Many empires and rulers have sought to "liquidate" the Jews through wars of destruction, extinction, genocide, expulsions, exiles, and torture. Some examples in the history of anti-Semitism are: the Great Jewish Revolt against the Roman Empire as described by Josephus; the Spanish Inquisition led by Torquamada and the Auto de fe against the Marrano Jews; the Bohdan Chmielnicki Cossack massacres in Ukraine; the Pogroms backed by the Russian Tsars Alexander III and Nicholas II; Blood libels. The persecution culminated in Adolf Hitler's Final Solution which led to the Holocaust of the European Jewry. Modern wars such as the Arab-Israeli conflict and the Jihad via "suicide bombing" of the Al-Aqsa Intifada with its violence against Israel's Jews have resulted in major loss of life.

While Jewish communities throughout the Islamic world were often treated well by their Muslim rulers, depending on the regime in power, Jewish communities in Spain, North Africa, and the Middle East were at times subject to persecutions, expulsions, and forced conversion.

Population Changes: Assimilation

Secular Jews tend to marry late and have smaller families with wide acceptance of birth control [1] (http://www.ujc.org/content_display.html?ArticleID=84256). When granted political, economic and religious freedom, many Jews, probably the majority, choose to adopt the ways and religions of their host nations, abandoning many vestiges of their own ethnicity and religion, and then frequently choose to marry non-Jews. In the United States, the 2000 National Jewish Population Survey [2] (http://www.ujc.org/content_display.html?ArticleID=60346) has shown that close to 50 percent [3] (http://www.ujc.org/content_display.html?ArticleID=83911) (and possibly up to 75 percent according to some calculations) of America's Jews presently marry non-Jewish partners. These figures are probably also true for the Jews of Europe today. Most non-Jewish spouses do not convert to Judaism, surveys show. This phenomenon is known as intermarriage [4] (http://www.ujc.org/content_display.html?ArticleID=83913), and is the leading cause for the shrinkage of almost all Jewish populations in Western countries since World War II. Some Orthodox Rabbis have used the controversial term Silent Holocaust to describe the loss of Jews to assimilation, intermarriage, conversion to other faiths and abortion. Ironically, many anti-Semites present this as key evidence for their claims of the "lack" of Jewish assimilation.

Population Changes: Growth

Only in the State of Israel have secular Jews increased due to natural growth and immigration, and both Orthodox Jews and Haredi Jews, who often shun birth control for religious reasons, have increased due to their large families.

Reform Judaism has an outreach effort to bring in not only the non-Jewish spouses of inter-married Jews, but to actively seek new members for the faith.

Conservative Judaism has an outreach effort to bring in the non-Jewish spouses of inter-married Jews. The Rabbinical Assembly, the international body of Conservative rabbis, issued a rabbinic letter on human sexuality which discussed the issue of the decrease in Jewish population low reproductive rates.

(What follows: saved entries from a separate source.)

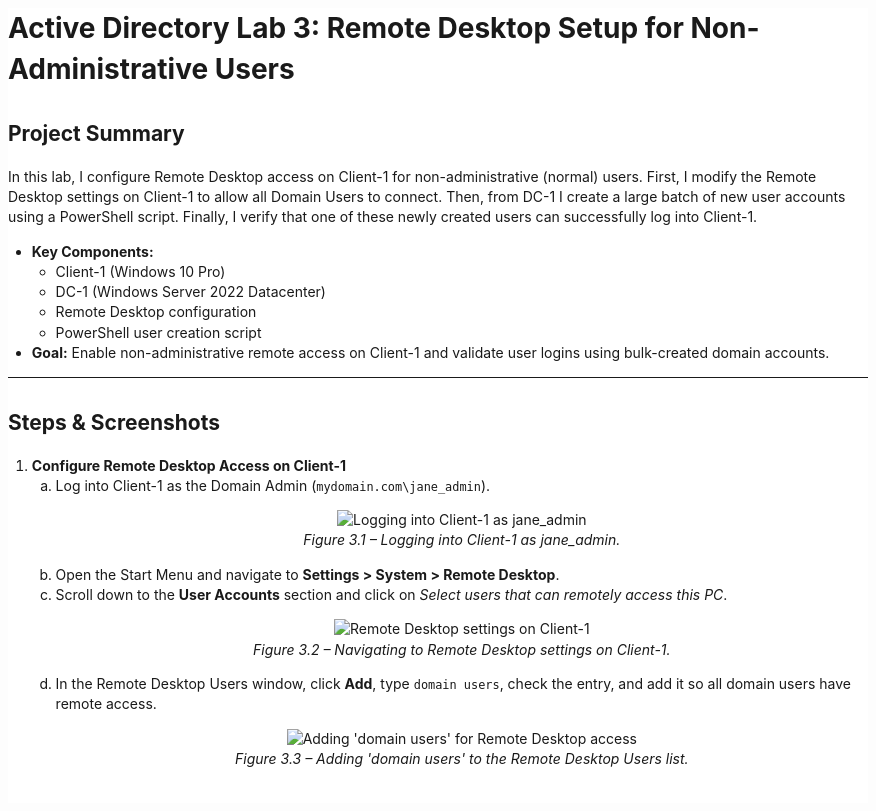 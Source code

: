 <h1>Active Directory Lab 3: Remote Desktop Setup for Non-Administrative Users</h1>

<h2>Project Summary</h2>
<p>
  In this lab, I configure Remote Desktop access on Client-1 for non-administrative (normal) users.
  First, I modify the Remote Desktop settings on Client-1 to allow all Domain Users to connect.
  Then, from DC-1 I create a large batch of new user accounts using a PowerShell script.
  Finally, I verify that one of these newly created users can successfully log into Client-1.
</p>

<ul>
  <li><strong>Key Components:</strong>
    <ul>
      <li>Client-1 (Windows 10 Pro)</li>
      <li>DC-1 (Windows Server 2022 Datacenter)</li>
      <li>Remote Desktop configuration</li>
      <li>PowerShell user creation script</li>
    </ul>
  </li>
  <li><strong>Goal:</strong>
    Enable non-administrative remote access on Client-1 and validate user logins using bulk-created domain accounts.
  </li>
</ul>

<hr />

<h2>Steps &amp; Screenshots</h2>
<ol>
  <li>
    <strong>Configure Remote Desktop Access on Client-1</strong>
    <ol type="a">
      <li>
        Log into Client-1 as the Domain Admin (<code>mydomain.com\jane_admin</code>).
      </li>
      <p align="center">
        <img src="https://i.imgur.com/BKxrVuT.png" alt="Logging into Client-1 as jane_admin" width="600" />
        <br /><em>Figure 3.1 – Logging into Client-1 as jane_admin.</em>
      </p>
      <li>
        Open the Start Menu and navigate to <strong>Settings &gt; System &gt; Remote Desktop</strong>.
      </li>
      <li>
        Scroll down to the <strong>User Accounts</strong> section and click on <em>Select users that can remotely access this PC</em>.
      </li>
      <p align="center">
        <img src="https://i.imgur.com/EuENIzV.png" alt="Remote Desktop settings on Client-1" width="600" />
        <br /><em>Figure 3.2 – Navigating to Remote Desktop settings on Client-1.</em>
      </p>
      <li>
        In the Remote Desktop Users window, click <strong>Add</strong>, type <code>domain users</code>, check the entry, and add it so all domain users have remote access.
      </li>
      <p align="center">
        <img src="https://i.imgur.com/mIF3hNH.png" alt="Adding 'domain users' for Remote Desktop access" width="600" />
        <br /><em>Figure 3.3 – Adding 'domain users' to the Remote Desktop Users list.</em>
      </p>
    </ol>
  </li>
  <br />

There is also a growing movement of Jews by Choice by gentiles who make the decision to head in the direction of becoming Jews. There is a "return to Judaism" movement known as the Baal Teshuva movement that has brought many secular Jews to become more religiously observant. There are a number of efforts undertaken by all the denominations to re-introduce alienated Jews to Jewish religion and customs through educational and beginners programs.

Jewish languages

Main article: Jewish languages

Hebrew is the liturgical language of Judaism (termed lashon ha-kodesh, "the holy tongue"), and is the language of the State of Israel. Jews today speak the local languages of their respective countries. Yiddish is the historic language of many Ashkenazi Jews, and Ladino of many Sephardic Jews.

History of the Jews

Main articles: Jewish history, Timeline of Jewish history

Jews and Migrations

The notion of migration seems to be intertwined with Jews and their history. Often in history, Jews have been both immigrants ("coming as settlers") and emigrants ("leaving countries", see also Jewish refugees.) Incomplete list of such migrations:

  • The patriarch Abraham was a migrant to the land of Canaan from Ur of the Chaldees.
  • The Children of Israel are strongly identified with the Exodus (meaning "departure" or "going forth" in Greek) from ancient Egypt, as recorded in the Book of Exodus.
  • The Kingdom of Israel was sent into permanent exile and scattered all over the world by Assyria.
  • The Kingdom of Judah was exiled first by Babylonia and then by Rome.
  • The 2,000 year dispersion of the Jewish diaspora beginning under the Roman Empire, as Jews were spread throughout the Roman world and, driven from land to land, and settled wherever they could live freely enough to practice their religion.
  • Many expulsions during the Middle Ages and Enlightenment in Europe, including: 1290, 16,000 Jews were expelled from England; in 1396, 100,000 from France; in 1421 thousands were expelled from Austria.
  • Forced migrations during the period of Almohades in Islamic Spain.
  • Following the Spanish Inquisition in 1492, the Spanish population of around 200,000 Sephardic Jews were expelled, followed by expulsions in 1493 in Siciliy (37,000 Jews) and Portugal in 1496. The expelled Jews fled mainly to the Ottoman Empire, Holland, and North Africa, others migrating to Southern Europe and the Middle East.
  • During the 19th century, France's policies of equal citizenship regardless of religion led to the immigration of Jews (esp. from Eastern and Central Europe), which was encouraged by Napoleon Bonaparte.
  • The arrival of millions of Jews in the New World, including immigration of over 1,000,000 Eastern European Jews to the United States from 1890-1925, see History of the Jews in the United States.
  • The Pogroms in Eastern Europe, the rise of modern Anti-Semitism, the Holocaust and the rise of Arab nationalism all served to fuel the movements and migrations of huge segments of Jewry from land to land and continent to continent, until they have now arrived back in large numbers at their original historical homeland in Israel.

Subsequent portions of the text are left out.